WHAT IS EXPECTED => Find the lines in the records that carry the word "number". Copy each one.

Items listed in a dataset
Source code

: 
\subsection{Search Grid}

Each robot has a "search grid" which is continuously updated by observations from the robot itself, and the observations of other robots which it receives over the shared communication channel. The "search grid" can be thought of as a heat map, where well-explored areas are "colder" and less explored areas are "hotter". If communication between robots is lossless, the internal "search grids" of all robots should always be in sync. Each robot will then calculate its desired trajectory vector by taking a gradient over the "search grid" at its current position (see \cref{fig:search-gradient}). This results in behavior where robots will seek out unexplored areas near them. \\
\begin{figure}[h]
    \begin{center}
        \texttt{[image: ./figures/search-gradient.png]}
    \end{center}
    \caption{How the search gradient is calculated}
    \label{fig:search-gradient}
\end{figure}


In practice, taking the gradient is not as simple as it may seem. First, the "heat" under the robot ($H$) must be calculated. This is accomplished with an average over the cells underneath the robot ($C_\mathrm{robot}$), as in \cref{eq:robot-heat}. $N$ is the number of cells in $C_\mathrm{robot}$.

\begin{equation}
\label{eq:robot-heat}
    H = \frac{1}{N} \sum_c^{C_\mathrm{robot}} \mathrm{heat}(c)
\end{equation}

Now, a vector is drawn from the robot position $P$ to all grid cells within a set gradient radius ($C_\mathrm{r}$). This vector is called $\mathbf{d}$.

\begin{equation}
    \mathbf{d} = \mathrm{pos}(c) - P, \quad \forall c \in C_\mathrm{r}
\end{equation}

--

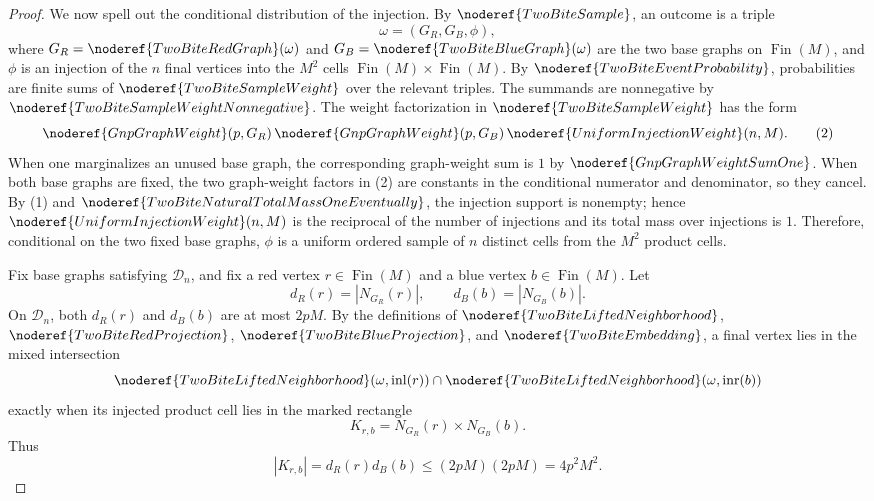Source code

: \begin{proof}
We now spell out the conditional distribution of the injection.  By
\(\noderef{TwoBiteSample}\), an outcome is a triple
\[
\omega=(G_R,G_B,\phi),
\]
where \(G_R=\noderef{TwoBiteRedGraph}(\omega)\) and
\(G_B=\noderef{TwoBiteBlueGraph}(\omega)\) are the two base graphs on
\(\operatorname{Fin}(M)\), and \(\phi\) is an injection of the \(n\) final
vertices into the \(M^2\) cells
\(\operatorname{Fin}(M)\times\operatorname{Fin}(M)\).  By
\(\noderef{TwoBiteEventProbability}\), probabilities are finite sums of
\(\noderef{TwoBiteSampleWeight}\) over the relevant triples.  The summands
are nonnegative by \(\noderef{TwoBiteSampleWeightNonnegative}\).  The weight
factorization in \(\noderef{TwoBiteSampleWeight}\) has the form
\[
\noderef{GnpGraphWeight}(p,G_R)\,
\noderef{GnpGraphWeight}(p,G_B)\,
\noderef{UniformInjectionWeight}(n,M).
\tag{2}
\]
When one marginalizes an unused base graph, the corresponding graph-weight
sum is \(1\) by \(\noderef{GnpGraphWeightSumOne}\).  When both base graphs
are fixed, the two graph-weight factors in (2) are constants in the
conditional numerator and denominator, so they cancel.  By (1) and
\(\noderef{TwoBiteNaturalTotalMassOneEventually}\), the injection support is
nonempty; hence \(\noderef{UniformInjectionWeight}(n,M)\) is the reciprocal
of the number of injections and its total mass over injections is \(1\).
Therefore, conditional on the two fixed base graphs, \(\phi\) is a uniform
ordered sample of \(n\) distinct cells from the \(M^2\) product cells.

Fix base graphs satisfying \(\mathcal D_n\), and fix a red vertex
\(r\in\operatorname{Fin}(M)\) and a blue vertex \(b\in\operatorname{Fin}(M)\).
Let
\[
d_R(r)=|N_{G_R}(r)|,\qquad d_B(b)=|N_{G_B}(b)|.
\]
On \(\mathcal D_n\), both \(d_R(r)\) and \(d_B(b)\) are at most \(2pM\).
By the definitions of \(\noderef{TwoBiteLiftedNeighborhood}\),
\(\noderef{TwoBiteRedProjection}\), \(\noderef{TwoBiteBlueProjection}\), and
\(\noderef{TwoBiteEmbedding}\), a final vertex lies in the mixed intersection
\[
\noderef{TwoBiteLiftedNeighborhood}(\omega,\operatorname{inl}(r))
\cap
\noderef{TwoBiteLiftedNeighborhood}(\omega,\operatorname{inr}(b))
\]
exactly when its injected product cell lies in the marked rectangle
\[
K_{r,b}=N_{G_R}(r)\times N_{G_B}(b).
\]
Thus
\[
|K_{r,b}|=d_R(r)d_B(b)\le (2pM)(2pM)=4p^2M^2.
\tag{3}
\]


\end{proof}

RESPONSE BELOW =>
In practice, taking the gradient is not as simple as it may seem. First, the "heat" under the robot ($H$) must be calculated. This is accomplished with an average over the cells underneath the robot ($C_\mathrm{robot}$), as in \cref{eq:robot-heat}. $N$ is the number of cells in $C_\mathrm{robot}$.
of the number of injections and its total mass over injections is \(1\).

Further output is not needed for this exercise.